Stochastic Ray Tracing of 3D Transparent Gaussians

3D Gaussian splatting has recently been widely adopted as a 3D representation for novel-view synthesis, relighting, and text-to-3D generation tasks, offering realistic and detailed results through a collection of explicit 3D Gaussians carrying opacities and view-dependent colors. However, efficient rendering of many transparent primitives remains a significant challenge. Existing approaches either rasterize the 3D Gaussians with approximate sorting per view or rely on high-end RTX GPUs to exhaustively process all ray-Gaussian intersections (bounding Gaussians by meshes).
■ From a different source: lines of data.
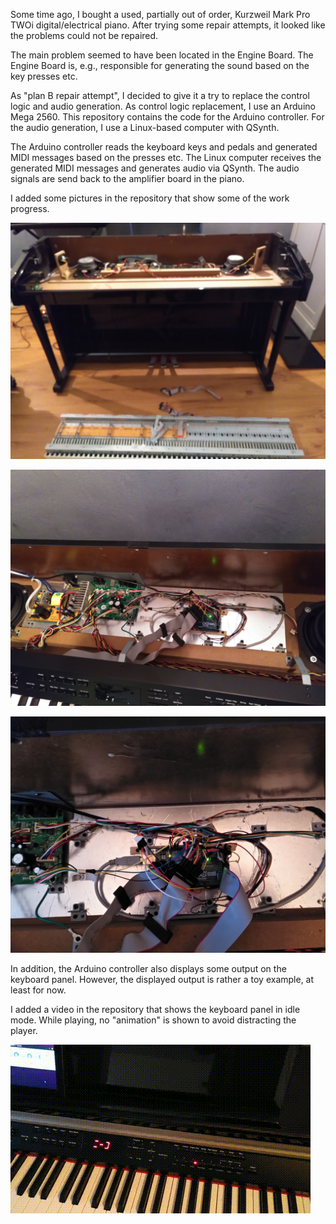 
Some time ago, I bought a used, partially out of order, Kurzweil Mark Pro TWOi digital/electrical piano.
After trying some repair attempts, it looked like the problems could not be repaired.

The main problem seemed to have been located in the Engine Board.
The Engine Board is, e.g., responsible for generating the sound based on the key presses etc.

As "plan B repair attempt", I decided to give it a try to replace the control logic and audio generation.
As control logic replacement, I use an Arduino Mega 2560.
This repository contains the code for the Arduino controller.
For the audio generation, I use a Linux-based computer with QSynth.

The Arduino controller reads the keyboard keys and pedals and generated MIDI messages based on the presses etc.
The Linux computer receives the generated MIDI messages and generates audio via QSynth.
The audio signals are send back to the amplifier board in the piano.

I added some pictures in the repository that show some of the work progress.

![Disassembled Keyboard](https://github.com/ruedigergad/kw_mp2i_kbd2midi/blob/main/keyboard_disassembled.jpg?raw=true)

![Keyboard Internals Controller Replacement](https://github.com/ruedigergad/kw_mp2i_kbd2midi/blob/main/keyboard_internals_replaced_controller.jpg?raw=true)

![Keyboard Internals Controller Replacement Close-up](https://github.com/ruedigergad/kw_mp2i_kbd2midi/blob/main/keyboard_internals_replaced_controller_2.jpg?raw=true)


In addition, the Arduino controller also displays some output on the keyboard panel.
However, the displayed output is rather a toy example, at least for now.

I added a video in the repository that shows the keyboard panel in idle mode.
While playing, no "animation" is shown to avoid distracting the player.

![Keyboard Panel Idle Animation](https://github.com/ruedigergad/kw_mp2i_kbd2midi/blob/main/keyboard_panel_idle.gif?raw=true)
This paper proposes a stochastic ray tracing method to render 3D clouds of transparent primitives. Instead of processing all ray-Gaussian intersections in sequential order, each ray traverses the acceleration structure only once, randomly accepting and shading a single intersection (or N intersections, using a simple extension). This approach minimizes shading time and avoids sorting the Gaussians along the ray while minimizing the register usage and maximizing parallelism even on low-end GPUs. The cost of rays through the Gaussian asset is comparable to that of standard mesh-intersection rays. While our method introduces noise, the shading is unbiased, and the variance is slight, as stochastic acceptance is importance-sampled based on accumulated opacity. The alignment with the Monte Carlo philosophy simplifies implementation and easily integrates our method into a conventional path-tracing framework.